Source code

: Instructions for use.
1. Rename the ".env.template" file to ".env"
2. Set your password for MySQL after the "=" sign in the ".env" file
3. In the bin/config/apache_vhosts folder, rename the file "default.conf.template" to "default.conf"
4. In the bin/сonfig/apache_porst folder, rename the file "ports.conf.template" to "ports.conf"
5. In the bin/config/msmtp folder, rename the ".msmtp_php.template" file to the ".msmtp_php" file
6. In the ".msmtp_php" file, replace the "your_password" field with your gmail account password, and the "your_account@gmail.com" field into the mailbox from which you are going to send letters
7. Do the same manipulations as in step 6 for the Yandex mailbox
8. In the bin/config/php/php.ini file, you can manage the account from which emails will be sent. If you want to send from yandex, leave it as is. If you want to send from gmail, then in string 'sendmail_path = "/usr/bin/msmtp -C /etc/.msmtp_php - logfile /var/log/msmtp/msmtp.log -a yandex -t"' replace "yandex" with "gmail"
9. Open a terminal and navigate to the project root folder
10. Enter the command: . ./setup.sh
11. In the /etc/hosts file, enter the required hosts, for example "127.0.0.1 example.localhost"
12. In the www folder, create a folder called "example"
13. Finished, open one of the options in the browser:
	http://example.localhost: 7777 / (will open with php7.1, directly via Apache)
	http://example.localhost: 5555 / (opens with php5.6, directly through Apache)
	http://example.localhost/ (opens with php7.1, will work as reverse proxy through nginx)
______
- Exercise description
Reprint every entry exactly.

- Output for this task
Source code

: Instructions for use.
1. Rename the ".env.template" file to ".env"
2. Set your password for MySQL after the "=" sign in the ".env" file
3. In the bin/config/apache_vhosts folder, rename the file "default.conf.template" to "default.conf"
4. In the bin/сonfig/apache_porst folder, rename the file "ports.conf.template" to "ports.conf"
5. In the bin/config/msmtp folder, rename the ".msmtp_php.template" file to the ".msmtp_php" file
6. In the ".msmtp_php" file, replace the "your_password" field with your gmail account password, and the "your_account@gmail.com" field into the mailbox from which you are going to send letters
7. Do the same manipulations as in step 6 for the Yandex mailbox
8. In the bin/config/php/php.ini file, you can manage the account from which emails will be sent. If you want to send from yandex, leave it as is. If you want to send from gmail, then in string 'sendmail_path = "/usr/bin/msmtp -C /etc/.msmtp_php - logfile /var/log/msmtp/msmtp.log -a yandex -t"' replace "yandex" with "gmail"
9. Open a terminal and navigate to the project root folder
10. Enter the command: . ./setup.sh
11. In the /etc/hosts file, enter the required hosts, for example "127.0.0.1 example.localhost"
12. In the www folder, create a folder called "example"
13. Finished, open one of the options in the browser:
	http://example.localhost: 7777 / (will open with php7.1, directly via Apache)
	http://example.localhost: 5555 / (opens with php5.6, directly through Apache)
	http://example.localhost/ (opens with php7.1, will work as reverse proxy through nginx)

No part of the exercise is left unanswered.